The third is something I could potentially solve with my current algorithm by slowly increasing the error limit as you type a longer string. But the first two just won't work with the way my fuzzy-search algorithm works right now. So... I spent nearly 12 hours researching, experimenting, and trying new algorithms. And my conclusion is that I just have to stick with the one I already have.
The current algorithm could be summarized as "linear forward search with fixed error allowance". The fixed error allowance is needed to let the algorithm run in a reasonable amount of time. Without it, the game grinds to a halt after typing about 10 characters because the possibility space has just grown too large. Here's an example: you have just typed a "y". The possibilities are:
- it's a typo and you could be anywhere in the text
- start of "You"
- start of "your"
- end of "enemy"
Then you type an "o". Now the possibilities are:
- both are typos and you could be anywhere
- start of "You"
- start of "your"
- the o is a typo and it's the end of "enemy"
- the y is a typo and it's the middle of "worst"

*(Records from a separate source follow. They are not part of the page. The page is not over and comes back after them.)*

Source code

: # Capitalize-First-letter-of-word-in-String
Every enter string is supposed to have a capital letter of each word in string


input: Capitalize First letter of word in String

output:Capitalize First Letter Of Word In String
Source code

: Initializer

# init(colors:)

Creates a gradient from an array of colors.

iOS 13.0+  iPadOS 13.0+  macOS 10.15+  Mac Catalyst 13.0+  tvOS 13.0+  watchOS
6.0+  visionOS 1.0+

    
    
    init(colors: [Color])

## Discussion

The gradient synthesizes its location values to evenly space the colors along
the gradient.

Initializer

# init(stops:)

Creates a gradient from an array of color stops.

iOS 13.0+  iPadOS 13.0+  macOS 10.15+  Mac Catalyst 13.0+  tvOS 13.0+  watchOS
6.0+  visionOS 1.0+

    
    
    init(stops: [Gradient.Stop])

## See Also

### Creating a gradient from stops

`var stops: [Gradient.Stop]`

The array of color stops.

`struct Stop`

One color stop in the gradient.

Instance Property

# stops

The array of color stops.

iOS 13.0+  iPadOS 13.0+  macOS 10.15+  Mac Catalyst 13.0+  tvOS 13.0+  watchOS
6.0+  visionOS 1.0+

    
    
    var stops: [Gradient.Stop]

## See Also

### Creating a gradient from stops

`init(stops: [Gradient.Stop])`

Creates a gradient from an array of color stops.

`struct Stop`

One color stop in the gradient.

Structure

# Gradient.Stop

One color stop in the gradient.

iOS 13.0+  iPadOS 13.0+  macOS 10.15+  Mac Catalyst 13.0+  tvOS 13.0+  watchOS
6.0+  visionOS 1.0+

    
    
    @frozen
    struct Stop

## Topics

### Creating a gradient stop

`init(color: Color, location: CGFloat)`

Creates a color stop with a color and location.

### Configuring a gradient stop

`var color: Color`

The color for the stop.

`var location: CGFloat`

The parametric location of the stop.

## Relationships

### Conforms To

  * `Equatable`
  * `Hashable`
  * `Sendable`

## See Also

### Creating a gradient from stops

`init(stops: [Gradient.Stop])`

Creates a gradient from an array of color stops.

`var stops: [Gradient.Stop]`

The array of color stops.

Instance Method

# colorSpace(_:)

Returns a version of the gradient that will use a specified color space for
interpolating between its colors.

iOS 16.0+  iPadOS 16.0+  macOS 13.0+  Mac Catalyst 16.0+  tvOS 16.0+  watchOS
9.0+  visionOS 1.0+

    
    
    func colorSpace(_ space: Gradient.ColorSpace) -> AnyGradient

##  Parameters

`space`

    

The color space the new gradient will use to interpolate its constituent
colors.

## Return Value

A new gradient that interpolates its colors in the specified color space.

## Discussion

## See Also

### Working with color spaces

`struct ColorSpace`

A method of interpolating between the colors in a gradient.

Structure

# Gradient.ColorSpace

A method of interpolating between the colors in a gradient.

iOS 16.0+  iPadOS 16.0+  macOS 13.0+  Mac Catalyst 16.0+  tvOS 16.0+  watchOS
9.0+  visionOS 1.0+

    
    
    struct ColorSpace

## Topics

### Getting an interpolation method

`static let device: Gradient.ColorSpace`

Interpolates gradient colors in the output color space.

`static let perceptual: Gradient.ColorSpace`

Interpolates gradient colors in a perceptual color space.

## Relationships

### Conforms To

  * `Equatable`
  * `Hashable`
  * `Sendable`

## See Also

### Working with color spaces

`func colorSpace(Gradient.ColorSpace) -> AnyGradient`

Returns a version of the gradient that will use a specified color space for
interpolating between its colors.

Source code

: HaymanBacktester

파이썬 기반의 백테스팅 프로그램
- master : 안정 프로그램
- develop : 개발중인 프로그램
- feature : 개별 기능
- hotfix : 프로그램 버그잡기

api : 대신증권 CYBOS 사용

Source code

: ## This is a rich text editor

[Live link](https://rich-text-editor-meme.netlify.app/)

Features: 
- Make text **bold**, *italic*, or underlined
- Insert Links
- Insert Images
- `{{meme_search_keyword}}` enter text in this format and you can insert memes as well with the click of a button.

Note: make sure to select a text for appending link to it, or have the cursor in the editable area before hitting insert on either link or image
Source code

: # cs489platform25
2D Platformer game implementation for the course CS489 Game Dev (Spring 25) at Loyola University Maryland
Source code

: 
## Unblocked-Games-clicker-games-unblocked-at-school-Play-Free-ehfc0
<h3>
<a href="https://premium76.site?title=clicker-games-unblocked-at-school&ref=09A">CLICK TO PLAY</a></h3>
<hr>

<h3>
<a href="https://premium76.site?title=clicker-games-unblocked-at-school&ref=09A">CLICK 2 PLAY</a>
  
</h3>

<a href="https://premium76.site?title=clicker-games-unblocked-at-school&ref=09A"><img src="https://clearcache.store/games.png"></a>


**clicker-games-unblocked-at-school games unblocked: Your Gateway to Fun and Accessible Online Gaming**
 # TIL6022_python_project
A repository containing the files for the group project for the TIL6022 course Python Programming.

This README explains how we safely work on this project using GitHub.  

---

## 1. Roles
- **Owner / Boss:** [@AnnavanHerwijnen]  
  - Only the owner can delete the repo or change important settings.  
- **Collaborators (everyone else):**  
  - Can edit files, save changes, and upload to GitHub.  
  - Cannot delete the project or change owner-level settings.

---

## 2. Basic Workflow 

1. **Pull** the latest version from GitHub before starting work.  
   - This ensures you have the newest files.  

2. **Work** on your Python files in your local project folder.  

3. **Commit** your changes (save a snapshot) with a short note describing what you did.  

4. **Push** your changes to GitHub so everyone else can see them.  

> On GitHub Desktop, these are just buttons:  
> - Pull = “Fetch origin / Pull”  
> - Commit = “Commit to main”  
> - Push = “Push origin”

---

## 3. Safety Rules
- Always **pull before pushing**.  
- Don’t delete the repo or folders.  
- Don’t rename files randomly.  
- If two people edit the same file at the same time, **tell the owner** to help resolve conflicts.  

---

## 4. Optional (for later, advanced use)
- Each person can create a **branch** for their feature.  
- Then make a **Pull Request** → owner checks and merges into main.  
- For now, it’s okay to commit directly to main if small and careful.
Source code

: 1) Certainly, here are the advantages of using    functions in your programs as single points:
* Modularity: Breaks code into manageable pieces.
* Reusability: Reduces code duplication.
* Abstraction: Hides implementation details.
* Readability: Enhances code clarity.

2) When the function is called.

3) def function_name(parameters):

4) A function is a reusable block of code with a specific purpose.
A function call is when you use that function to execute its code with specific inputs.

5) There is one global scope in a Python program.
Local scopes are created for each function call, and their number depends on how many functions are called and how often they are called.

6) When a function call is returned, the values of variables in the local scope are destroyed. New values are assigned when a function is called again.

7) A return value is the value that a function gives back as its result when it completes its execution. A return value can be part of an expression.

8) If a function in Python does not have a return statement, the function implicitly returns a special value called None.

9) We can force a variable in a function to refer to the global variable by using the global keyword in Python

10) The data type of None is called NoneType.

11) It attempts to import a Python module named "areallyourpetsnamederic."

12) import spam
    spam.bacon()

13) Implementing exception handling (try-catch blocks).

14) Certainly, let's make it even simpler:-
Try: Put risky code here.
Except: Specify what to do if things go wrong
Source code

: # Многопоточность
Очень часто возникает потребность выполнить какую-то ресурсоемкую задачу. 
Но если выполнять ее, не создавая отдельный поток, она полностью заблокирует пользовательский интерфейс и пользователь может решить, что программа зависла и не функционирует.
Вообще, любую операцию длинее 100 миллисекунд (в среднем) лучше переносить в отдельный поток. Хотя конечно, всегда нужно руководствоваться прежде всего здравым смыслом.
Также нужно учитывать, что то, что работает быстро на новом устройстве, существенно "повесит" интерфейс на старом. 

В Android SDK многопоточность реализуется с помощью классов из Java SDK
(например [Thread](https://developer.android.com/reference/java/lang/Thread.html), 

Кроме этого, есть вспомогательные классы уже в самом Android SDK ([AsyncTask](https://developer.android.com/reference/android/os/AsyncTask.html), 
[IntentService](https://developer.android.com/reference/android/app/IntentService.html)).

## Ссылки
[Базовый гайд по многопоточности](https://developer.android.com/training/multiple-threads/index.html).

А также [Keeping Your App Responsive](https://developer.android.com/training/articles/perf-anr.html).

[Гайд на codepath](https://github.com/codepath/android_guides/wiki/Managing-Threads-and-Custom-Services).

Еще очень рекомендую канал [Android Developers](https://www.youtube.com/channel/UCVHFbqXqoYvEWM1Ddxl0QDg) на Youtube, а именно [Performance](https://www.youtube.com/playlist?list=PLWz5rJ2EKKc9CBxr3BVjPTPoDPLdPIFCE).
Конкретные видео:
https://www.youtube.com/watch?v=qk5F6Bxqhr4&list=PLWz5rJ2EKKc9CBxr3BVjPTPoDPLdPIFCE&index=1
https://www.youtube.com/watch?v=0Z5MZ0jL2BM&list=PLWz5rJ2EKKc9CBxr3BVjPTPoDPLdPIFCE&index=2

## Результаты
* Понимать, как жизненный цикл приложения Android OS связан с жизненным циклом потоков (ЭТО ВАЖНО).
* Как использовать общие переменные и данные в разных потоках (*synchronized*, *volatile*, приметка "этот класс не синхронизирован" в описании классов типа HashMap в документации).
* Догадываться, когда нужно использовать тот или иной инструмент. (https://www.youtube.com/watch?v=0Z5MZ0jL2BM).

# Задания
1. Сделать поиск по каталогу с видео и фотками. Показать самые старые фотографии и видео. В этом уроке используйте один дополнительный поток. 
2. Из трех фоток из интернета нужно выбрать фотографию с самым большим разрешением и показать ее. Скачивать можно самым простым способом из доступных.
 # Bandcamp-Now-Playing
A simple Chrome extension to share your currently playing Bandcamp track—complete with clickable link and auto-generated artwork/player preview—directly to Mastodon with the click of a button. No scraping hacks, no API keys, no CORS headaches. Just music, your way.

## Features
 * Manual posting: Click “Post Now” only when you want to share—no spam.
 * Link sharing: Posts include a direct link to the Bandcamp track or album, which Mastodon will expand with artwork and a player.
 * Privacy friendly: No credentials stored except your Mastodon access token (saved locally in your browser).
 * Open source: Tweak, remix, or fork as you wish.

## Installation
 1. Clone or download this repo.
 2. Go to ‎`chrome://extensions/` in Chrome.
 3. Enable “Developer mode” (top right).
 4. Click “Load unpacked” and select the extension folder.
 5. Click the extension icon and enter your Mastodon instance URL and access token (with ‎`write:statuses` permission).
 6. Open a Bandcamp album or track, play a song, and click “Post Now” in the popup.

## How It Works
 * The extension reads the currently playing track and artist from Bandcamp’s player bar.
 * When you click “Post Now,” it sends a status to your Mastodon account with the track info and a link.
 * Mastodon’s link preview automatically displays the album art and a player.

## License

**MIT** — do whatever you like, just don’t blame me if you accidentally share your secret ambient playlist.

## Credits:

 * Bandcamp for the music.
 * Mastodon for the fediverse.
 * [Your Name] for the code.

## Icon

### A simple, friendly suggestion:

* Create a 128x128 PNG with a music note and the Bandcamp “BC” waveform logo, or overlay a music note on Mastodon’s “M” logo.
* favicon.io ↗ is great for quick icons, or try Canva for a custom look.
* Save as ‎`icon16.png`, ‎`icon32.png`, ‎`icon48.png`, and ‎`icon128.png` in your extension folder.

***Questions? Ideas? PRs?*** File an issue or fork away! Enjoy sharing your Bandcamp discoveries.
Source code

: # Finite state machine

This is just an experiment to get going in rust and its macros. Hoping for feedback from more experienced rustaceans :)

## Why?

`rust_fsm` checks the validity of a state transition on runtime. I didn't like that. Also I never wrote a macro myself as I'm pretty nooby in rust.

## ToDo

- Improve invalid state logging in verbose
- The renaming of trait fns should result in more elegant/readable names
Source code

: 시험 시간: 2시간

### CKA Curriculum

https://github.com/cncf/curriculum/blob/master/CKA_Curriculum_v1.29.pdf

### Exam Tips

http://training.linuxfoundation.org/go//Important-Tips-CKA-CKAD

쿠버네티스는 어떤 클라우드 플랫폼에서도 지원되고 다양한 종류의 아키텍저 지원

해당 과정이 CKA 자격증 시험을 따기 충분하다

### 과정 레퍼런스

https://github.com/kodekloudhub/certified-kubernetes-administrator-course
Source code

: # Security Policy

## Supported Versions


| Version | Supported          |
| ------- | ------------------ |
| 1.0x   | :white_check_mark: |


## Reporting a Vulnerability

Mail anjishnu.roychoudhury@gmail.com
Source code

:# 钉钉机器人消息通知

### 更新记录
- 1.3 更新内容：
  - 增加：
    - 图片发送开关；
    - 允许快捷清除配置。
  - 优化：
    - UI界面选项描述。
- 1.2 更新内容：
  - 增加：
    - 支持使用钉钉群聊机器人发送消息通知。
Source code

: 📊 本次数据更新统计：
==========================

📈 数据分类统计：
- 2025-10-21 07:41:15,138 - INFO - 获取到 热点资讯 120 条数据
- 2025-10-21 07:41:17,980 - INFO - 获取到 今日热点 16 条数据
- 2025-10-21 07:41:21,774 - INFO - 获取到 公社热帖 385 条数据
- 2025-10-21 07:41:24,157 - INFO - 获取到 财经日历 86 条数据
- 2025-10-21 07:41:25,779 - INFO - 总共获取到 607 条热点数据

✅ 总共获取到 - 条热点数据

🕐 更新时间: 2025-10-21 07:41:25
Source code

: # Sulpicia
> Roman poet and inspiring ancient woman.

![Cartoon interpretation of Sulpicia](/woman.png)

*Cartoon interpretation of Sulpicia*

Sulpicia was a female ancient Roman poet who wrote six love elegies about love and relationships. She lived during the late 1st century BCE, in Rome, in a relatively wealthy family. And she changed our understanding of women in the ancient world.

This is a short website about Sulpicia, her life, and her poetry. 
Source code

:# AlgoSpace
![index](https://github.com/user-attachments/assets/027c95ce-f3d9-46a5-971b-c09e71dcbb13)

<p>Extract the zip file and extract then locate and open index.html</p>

You can see how this could blow up fast? There are some opportunities for improvement (e.g. my algorithm currently also considers the possibility that the o is a typo, but it's still the start of "you" or "your"), but it needs a firm hand in the form of fixed error allowances.
My research on Google, etc. was largely fruitless until Monday morning. This is because I kept searching for "fuzzy search." There are two general types of fuzzy search and neither is what I want: 1) comparing two roughly-equal-length strings and finding the "distance" between them (see: Levenshtein); 2) finding a short string in a large collection of other strings (see: most "search" websites, fzf). The main problem is that most algorithms of both types just return the confidence score of the matches, rather than the matching string indexes, which is what I really need. Some do return that, but the performance tanks when trying to run unequal strings of moderate size.
Monday morning, I realized there's a third type: diff. So I went on a mad quest to find the algorithms used to calculate diffs. Lo and behold, the Myers diff algorithm looks like it could be exactly what I need! It doesn't tell me the indices, but I could use some simple logic to split the source string based on which letters the diff told me are "kept" and then do a direct in-string find (relatively cheap to perform). Unfortunately, Myers was a mathematician, meaning the main paper was written with math notation and poorly explained. I love my fellow mathematicians, but someone needs to explain to them that using m, n, k, and d as your variables in an algorithm is extremely frustrating. Variable names should be self-descriptive! Fine, whatever. I looked up a Python implementation, because Python devs usually know how to write things more legibly. I got the algorithm reimplemented in GDScript and... it's way too damn slow. I could tweak it stop once it reaches a certain number of inserts (i.e. the target text is way larger than the source text), but it had other issues and was failing to find easy phrases. So this clearly wasn't the vimdiff algorithm that works so well.
Prior to Monday morning, I also made several attempts to create my own algorithms: confidence-calculating; heat-map; incremental; trigram; etc. The only promising one of the lot was the confidence-calculating one, but that also hallucinated a bunch.
Between the repeated failures of my own algorithms, the inscrutable text of the diff algorithm papers, and the licensing on the vimdiff code, I decided to just give up and continue using the algorithm I know works reasonably well.